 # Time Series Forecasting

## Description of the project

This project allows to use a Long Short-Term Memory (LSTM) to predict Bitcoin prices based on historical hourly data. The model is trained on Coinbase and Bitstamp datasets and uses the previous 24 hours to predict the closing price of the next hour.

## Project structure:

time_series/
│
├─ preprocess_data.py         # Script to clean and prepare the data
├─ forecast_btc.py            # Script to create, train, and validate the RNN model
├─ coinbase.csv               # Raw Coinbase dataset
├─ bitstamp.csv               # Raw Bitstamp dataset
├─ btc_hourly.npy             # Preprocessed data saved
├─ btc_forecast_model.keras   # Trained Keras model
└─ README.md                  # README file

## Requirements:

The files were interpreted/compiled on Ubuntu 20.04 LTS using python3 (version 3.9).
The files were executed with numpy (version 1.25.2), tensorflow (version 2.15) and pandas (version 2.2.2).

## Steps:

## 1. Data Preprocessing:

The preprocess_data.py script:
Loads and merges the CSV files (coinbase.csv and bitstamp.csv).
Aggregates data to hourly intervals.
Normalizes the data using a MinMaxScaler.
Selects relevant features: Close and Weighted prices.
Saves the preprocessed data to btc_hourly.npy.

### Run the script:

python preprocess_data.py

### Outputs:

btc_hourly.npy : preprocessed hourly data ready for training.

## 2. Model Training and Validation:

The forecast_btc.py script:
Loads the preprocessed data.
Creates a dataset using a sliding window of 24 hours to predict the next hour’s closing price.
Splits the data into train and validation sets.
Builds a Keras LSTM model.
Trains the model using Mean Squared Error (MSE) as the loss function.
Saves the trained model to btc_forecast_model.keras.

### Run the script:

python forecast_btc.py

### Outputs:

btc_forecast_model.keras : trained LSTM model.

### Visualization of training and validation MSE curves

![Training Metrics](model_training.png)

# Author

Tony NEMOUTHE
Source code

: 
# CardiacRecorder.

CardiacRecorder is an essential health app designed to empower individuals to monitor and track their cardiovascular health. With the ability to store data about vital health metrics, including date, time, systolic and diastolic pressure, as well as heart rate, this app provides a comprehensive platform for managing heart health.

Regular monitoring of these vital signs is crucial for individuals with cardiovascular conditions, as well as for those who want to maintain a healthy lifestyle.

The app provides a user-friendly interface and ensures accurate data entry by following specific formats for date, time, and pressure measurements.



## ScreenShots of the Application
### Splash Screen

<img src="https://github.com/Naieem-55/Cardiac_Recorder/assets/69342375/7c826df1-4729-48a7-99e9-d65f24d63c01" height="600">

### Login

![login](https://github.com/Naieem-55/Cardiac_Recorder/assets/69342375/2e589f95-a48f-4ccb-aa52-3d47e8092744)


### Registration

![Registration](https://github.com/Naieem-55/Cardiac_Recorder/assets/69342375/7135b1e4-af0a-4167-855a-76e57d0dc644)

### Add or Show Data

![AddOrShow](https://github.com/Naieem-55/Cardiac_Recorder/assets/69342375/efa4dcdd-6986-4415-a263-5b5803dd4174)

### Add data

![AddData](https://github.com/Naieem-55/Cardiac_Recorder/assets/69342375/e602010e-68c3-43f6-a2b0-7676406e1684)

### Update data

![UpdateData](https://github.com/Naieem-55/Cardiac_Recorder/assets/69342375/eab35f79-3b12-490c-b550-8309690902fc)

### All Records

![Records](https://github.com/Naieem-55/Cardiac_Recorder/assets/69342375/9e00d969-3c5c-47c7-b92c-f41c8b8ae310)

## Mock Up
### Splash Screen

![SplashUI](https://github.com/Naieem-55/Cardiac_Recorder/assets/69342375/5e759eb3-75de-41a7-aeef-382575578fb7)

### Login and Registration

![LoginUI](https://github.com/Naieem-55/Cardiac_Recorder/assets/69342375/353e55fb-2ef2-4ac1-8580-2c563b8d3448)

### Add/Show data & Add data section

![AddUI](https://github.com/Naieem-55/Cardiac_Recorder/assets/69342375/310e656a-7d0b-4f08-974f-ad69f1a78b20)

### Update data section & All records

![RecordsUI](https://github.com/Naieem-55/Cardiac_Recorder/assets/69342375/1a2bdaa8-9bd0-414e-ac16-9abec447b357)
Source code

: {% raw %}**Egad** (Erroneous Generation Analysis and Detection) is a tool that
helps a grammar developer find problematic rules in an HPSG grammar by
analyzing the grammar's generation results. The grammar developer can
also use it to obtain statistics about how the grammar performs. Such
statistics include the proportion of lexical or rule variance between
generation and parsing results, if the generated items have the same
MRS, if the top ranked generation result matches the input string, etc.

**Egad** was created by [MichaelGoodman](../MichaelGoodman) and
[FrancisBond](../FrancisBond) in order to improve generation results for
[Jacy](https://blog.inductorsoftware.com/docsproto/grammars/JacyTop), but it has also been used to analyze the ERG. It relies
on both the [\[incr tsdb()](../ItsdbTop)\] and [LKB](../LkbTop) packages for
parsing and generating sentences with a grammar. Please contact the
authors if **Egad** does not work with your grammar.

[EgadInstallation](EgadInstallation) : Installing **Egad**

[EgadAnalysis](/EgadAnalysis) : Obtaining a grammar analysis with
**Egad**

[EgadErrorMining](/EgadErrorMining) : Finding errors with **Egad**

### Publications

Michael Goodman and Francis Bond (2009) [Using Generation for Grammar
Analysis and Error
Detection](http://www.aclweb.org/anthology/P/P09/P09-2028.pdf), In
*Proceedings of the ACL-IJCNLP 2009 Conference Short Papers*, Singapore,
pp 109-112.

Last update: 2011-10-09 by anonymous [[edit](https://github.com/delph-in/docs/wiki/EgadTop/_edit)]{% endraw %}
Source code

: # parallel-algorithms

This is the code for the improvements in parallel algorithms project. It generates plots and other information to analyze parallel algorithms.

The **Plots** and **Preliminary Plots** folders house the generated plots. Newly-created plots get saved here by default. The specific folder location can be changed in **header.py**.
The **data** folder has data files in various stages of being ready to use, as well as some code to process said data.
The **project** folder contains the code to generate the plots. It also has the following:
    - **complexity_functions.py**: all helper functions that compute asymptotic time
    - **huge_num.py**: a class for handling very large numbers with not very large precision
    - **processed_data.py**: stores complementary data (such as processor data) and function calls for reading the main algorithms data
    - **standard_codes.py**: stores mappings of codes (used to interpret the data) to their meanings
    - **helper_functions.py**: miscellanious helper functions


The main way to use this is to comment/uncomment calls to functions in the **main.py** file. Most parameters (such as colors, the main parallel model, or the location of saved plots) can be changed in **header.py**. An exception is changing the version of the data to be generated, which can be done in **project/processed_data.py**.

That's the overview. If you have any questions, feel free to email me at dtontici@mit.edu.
- - -
**Description of the task:** Copy out only the lines of the records above from the one with "[EgadErrorMining](/EgadErrorMining) : Finding" through the one with "The **project** folder", exactly as they stand, both included.

**Worked solution:**
[EgadErrorMining](/EgadErrorMining) : Finding errors with **Egad**

### Publications

Michael Goodman and Francis Bond (2009) [Using Generation for Grammar
Analysis and Error
Detection](http://www.aclweb.org/anthology/P/P09/P09-2028.pdf), In
*Proceedings of the ACL-IJCNLP 2009 Conference Short Papers*, Singapore,
pp 109-112.

Last update: 2011-10-09 by anonymous [[edit](https://github.com/delph-in/docs/wiki/EgadTop/_edit)]{% endraw %}
Source code

: # parallel-algorithms

This is the code for the improvements in parallel algorithms project. It generates plots and other information to analyze parallel algorithms.

The **Plots** and **Preliminary Plots** folders house the generated plots. Newly-created plots get saved here by default. The specific folder location can be changed in **header.py**.
The **data** folder has data files in various stages of being ready to use, as well as some code to process said data.
The **project** folder contains the code to generate the plots. It also has the following:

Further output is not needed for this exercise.